Section titled “Is it worth paying?”If you race fixed series, no — the fixed setup is the same for everyone. If you race one car in one series and have the time to learn it, free Garage 61 plus the track guide will close most of the gap. Pay when you run multiple series, value the time, and are already consistent enough that a half-second of setup is the thing holding you back. Below mid-pack, your laps are the problem, not your springs.
Adapting a downloaded setup
Section titled “Adapting a downloaded setup”Load the setup, then diff it against the default to see what actually changed — that tells you the shop’s philosophy. To check whether the set actually suits you, overlay your laps on the reference trace; see /resources/telemetry-and-overlays/ for reading the channels. Tune from there to your style: soften the anti-roll bars if the car feels nervous on entry, raise traction control and ABS if you’re spinning or locking, and shift brake bias rearward a click if the fronts lock under trail braking. See /setups/brake-bias/ and /hardware/pedals/ for the mechanism behind brake bias and load-cell consistency.
Watch staleness. New tire models, aero revisions, and BoP changes have shifted setups hard for some cars recently, and a .sto you downloaded last season can be off the pace after a build. Re-download after any major update before you trust an old set.
Frequently asked questions
Where can I find free iRacing setups?
Start with iRacing's own per-track (non-baseline) setups — they are competitive enough to land top-10 lap times and cost nothing. Garage 61 shares community setups, ghost laps, and telemetry on a free tier, and its desktop Agent auto-syncs them into your iRacing folder. Majors Garage offers free 'baseline+' setups for 60+ cars aimed at beginners.
Is it worth paying for a setup service like VRS or Coach Dave?
Only if you run multiple series, are already consistent, and value the time. VRS Competitive is $9.99/mo ($99.99/yr) for all datapacks plus advanced telemetry; Coach Dave Delta is about $11.99/mo.
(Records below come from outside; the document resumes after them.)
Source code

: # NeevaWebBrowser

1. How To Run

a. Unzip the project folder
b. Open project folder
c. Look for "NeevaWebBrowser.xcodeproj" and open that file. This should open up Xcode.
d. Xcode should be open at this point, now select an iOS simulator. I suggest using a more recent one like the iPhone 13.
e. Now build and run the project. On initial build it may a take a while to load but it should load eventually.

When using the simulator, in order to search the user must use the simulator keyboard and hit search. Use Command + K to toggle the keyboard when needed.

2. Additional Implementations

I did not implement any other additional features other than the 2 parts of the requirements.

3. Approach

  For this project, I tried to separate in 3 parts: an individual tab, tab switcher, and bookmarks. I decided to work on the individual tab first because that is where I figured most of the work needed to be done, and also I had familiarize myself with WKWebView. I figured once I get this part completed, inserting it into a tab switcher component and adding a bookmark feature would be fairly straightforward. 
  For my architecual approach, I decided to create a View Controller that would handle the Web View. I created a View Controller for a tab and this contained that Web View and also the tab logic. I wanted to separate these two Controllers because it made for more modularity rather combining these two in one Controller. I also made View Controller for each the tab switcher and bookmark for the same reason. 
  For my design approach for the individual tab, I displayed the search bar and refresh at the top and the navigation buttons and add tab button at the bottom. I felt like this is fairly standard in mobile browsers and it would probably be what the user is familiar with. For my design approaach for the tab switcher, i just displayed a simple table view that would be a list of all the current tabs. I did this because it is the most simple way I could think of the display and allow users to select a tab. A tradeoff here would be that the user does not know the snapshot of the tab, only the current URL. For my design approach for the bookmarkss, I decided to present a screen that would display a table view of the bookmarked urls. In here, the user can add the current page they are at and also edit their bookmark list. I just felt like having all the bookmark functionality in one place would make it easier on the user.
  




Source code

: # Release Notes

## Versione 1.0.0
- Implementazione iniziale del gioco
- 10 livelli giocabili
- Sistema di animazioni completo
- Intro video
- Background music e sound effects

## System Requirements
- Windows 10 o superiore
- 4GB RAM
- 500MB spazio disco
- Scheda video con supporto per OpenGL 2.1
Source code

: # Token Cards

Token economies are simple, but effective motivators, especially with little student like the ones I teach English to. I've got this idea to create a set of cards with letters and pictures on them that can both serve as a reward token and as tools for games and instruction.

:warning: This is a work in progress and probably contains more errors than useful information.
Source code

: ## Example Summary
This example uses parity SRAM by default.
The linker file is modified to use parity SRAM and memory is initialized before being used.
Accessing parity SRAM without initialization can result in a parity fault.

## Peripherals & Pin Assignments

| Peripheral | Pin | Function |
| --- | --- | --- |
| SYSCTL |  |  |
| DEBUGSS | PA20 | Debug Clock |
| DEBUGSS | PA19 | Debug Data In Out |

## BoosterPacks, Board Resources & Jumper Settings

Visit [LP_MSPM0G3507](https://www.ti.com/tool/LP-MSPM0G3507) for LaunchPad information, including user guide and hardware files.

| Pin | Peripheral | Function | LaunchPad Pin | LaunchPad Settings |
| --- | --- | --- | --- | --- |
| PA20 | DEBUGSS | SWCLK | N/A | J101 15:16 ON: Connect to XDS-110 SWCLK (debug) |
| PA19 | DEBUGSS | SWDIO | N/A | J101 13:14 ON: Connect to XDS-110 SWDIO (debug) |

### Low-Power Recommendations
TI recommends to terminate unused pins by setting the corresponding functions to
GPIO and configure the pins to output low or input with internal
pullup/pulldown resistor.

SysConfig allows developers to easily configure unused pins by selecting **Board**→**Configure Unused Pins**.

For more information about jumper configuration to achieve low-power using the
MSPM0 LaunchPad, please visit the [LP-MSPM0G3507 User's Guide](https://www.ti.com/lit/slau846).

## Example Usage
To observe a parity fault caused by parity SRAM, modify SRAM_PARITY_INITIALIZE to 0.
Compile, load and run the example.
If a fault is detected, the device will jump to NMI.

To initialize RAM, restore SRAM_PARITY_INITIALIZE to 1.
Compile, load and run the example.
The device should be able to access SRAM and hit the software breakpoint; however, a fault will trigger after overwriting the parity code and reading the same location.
Below mid-pack your laps are the problem, not your springs — and the track guides often move your iRating more than the setup alone.
Do I need to download setups for a fixed-setup series?
No. In a fixed series everyone runs the same setup iRacing supplies, so there is nothing to download and no setup advantage to buy. The supplied fixed setup already beats the bare baseline.sto. See /setups/why-fixed-and-do-i-need-a-setup/.
Why did my downloaded setup get slower after an iRacing update?
New tire models, aero revisions, and BoP changes shift setups hard for some cars. A .sto you downloaded last season can be off the pace after a build, so re-download after any major update before you trust an old set.
Why can't I find the aliens' setups on Garage 61?
The genuinely fast drivers set their setups to private, so what you pull off a public leaderboard is mostly mid-pack public sets. Garage 61 has no curation either, so quality varies wildly — diff any download against the default before you trust it.